MEXICO CITY (Reuters) – Mexican President Andres Manuel Lopez Obrador said on Friday he received a letter from the Israeli prime minister offering to help with a probe into the 2014 disappearance of 43 students, after requests from Mexico to extradite a former top official.
Tomas Zeron, head of Mexico’s criminal investigation agency between 2014 and 2016, under the previous government, is wanted on accusations of having helped engineer a cover-up of the abduction of the youths from the Ayotzinapa Rural Teachers’ College in the southwestern state of Guerrero in September 2014.
Zeron, who Mexican officials say fled to Israel in 2020, has previously denied allegations of wrongdoing over the matter, one of Mexico’s most notorious human rights scandals.
Lopez Obrador requested help from then-Prime Minister Naftali Bennett in 2021, and last month said he had also written to current Prime Minister Benjamin Netanyahu.
“I just received a letter from Israel’s prime minister about his interest in helping us.
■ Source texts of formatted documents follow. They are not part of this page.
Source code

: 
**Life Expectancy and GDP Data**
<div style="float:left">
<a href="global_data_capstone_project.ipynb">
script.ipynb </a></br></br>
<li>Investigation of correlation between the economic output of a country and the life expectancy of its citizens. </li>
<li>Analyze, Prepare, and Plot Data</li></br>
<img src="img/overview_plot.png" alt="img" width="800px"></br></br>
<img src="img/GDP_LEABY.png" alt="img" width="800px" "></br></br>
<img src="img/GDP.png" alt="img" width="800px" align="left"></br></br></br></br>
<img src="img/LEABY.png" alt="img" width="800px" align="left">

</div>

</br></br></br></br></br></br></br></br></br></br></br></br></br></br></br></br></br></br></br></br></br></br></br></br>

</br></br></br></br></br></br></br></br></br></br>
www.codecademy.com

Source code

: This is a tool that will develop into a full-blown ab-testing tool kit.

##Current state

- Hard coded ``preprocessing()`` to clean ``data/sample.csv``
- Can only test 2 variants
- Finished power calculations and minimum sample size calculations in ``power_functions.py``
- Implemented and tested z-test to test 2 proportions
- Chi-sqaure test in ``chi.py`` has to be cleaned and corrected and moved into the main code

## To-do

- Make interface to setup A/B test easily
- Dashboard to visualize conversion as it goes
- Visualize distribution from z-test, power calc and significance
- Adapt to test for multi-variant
Because one of the people who participated in covering up the crime … is in Israel,” Lopez Obrador told his daily press conference, referring to Zeron.
“We are asking for him to be extradited,” he said.
He did not say whether Israel had agreed to Zeron’s extradition.
Israel’s embassy in Mexico said it could not comment on correspondence between heads of state.
Lopez Obrador took office in 2018 promising to resolve the case, which his administration has called a “state crime” for both the disappearance and an alleged cover-up that involved multiple levels of government.
The remains of only three of the 43 students have so far been formally identified, and Lopez Obrador in recent days has vowed to find out what happened to the youths.